The role of
catecholamines in ischemic preconditioning is unclear. Accordingly, the effects of
tyramine-induced
norepinephrine release and alpha 1-receptor blockade were examined. Ischemic preconditioning with a 5-minute
coronary occlusion 10 minutes before a 30-minute ischemic interval resulted in only 7.7 +/- 3.1%
infarction of the risk area, significantly less than that in control rabbits with isolated 30-minute
coronary occlusions (34.4 +/- 3.2%, P < .01).
Intravenous infusion of
tyramine 10 minutes before 30 minutes of
ischemia also protected the heart from
infarction to an extent similar to that seen with ischemic preconditioning (6.9 +/- 2.4%
infarction). This protection observed with
tyramine infusion was eliminated by alpha 1-receptor blockade with
BE 2254 (36.8 +/- 2.6%
infarction) but was unaffected by beta-blockade with
propranolol (10.5 +/- 2.4%
infarction).
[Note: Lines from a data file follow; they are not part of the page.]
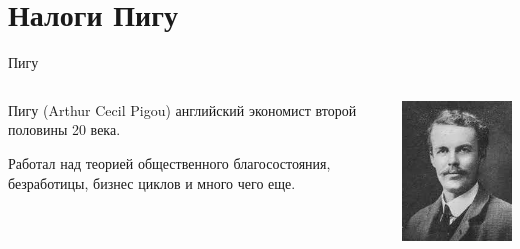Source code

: \documentclass{beamer}
\begin{document}
\section{Налоги Пигу}

\begin{frame}{Пигу}

\begin{columns}
\begin{column}{0.5\textwidth}
   \alert{Пигу} (Arthur Cecil Pigou) английский экономист второй половины 20 века. 
   
   Работал над теорией общественного благосостояния, безработицы, бизнес циклов и много чего еще.
\end{column}
\begin{column}{0.5\textwidth}  %
    \begin{center}
     \includegraphics[width=1\textwidth]{pigou}
     \end{center}
\end{column}
\end{columns}

\end{frame}
\end{document}
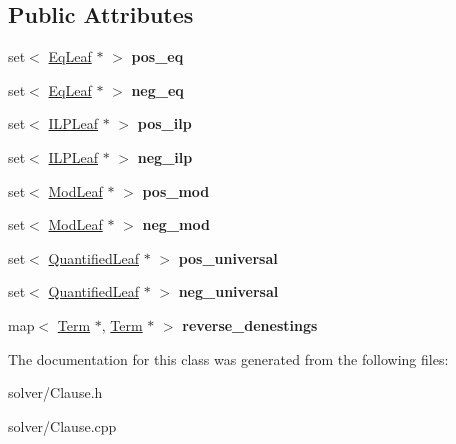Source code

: \subsection*{\-Public \-Attributes}
\begin{DoxyCompactItemize}
\item 
\hypertarget{classClause_adadc497c5bbdb64f2978fad4db613ff0}{set$<$ \hyperlink{classEqLeaf}{\-Eq\-Leaf} $\ast$ $>$ {\bfseries pos\-\_\-eq}}\label{classClause_adadc497c5bbdb64f2978fad4db613ff0}

\item 
\hypertarget{classClause_a7ff2197334cae1e18d3fba03001577d0}{set$<$ \hyperlink{classEqLeaf}{\-Eq\-Leaf} $\ast$ $>$ {\bfseries neg\-\_\-eq}}\label{classClause_a7ff2197334cae1e18d3fba03001577d0}

\item 
\hypertarget{classClause_a1e26ec2f623668688f37ca16324b2d07}{set$<$ \hyperlink{classILPLeaf}{\-I\-L\-P\-Leaf} $\ast$ $>$ {\bfseries pos\-\_\-ilp}}\label{classClause_a1e26ec2f623668688f37ca16324b2d07}

\item 
\hypertarget{classClause_af4a320a17a612b8120289fb3e18a9149}{set$<$ \hyperlink{classILPLeaf}{\-I\-L\-P\-Leaf} $\ast$ $>$ {\bfseries neg\-\_\-ilp}}\label{classClause_af4a320a17a612b8120289fb3e18a9149}

\item 
\hypertarget{classClause_a98ea135fa9c9a15f968f24c0cdcdd0f7}{set$<$ \hyperlink{classModLeaf}{\-Mod\-Leaf} $\ast$ $>$ {\bfseries pos\-\_\-mod}}\label{classClause_a98ea135fa9c9a15f968f24c0cdcdd0f7}

\item 
\hypertarget{classClause_a5c718ef3a32ccd15a8b21386a75e5ce8}{set$<$ \hyperlink{classModLeaf}{\-Mod\-Leaf} $\ast$ $>$ {\bfseries neg\-\_\-mod}}\label{classClause_a5c718ef3a32ccd15a8b21386a75e5ce8}

\item 
\hypertarget{classClause_a96bf796b56ff0bc9213292973366be52}{set$<$ \hyperlink{classQuantifiedLeaf}{\-Quantified\-Leaf} $\ast$ $>$ {\bfseries pos\-\_\-universal}}\label{classClause_a96bf796b56ff0bc9213292973366be52}

\item 
\hypertarget{classClause_a64f7177e40c247d49fd7515dcc5e47d1}{set$<$ \hyperlink{classQuantifiedLeaf}{\-Quantified\-Leaf} $\ast$ $>$ {\bfseries neg\-\_\-universal}}\label{classClause_a64f7177e40c247d49fd7515dcc5e47d1}

\item 
\hypertarget{classClause_ae8c2e0ecbfdab63b1aeab80429eadd55}{map$<$ \hyperlink{classTerm}{\-Term} $\ast$, \hyperlink{classTerm}{\-Term} $\ast$ $>$ {\bfseries reverse\-\_\-denestings}}\label{classClause_ae8c2e0ecbfdab63b1aeab80429eadd55}

\end{DoxyCompactItemize}


\-The documentation for this class was generated from the following files\-:\begin{DoxyCompactItemize}
\item 
solver/\-Clause.\-h\item 
solver/\-Clause.\-cpp\end{DoxyCompactItemize}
Furthermore, the protection was unaffected when the
tyramine-induced
hypertension was attenuated by allowing blood to flow into a volume reservoir (3.9 +/- 0.8%
infarction, P < .01 vs control value). The nonselective
adenosine-receptor blocker PD 115,199 also eliminated
tyramine-induced protection (40.2 +/- 5.6%
infarction), indicating that
adenosine is involved in
adrenergic-mediated protection.
BE 2254 could not block ischemic preconditioning (3.9 +/- 1.1%
infarction, P < .01 vs control value). Therefore,
catecholamine release before prolonged
ischemia can protect the heart from
infarction via the alpha 1-receptor, but
adenosine receptor stimulation is also involved. alpha-
Adrenergic stimulation does not appear to be critical to the protection observed after ischemic preconditioning.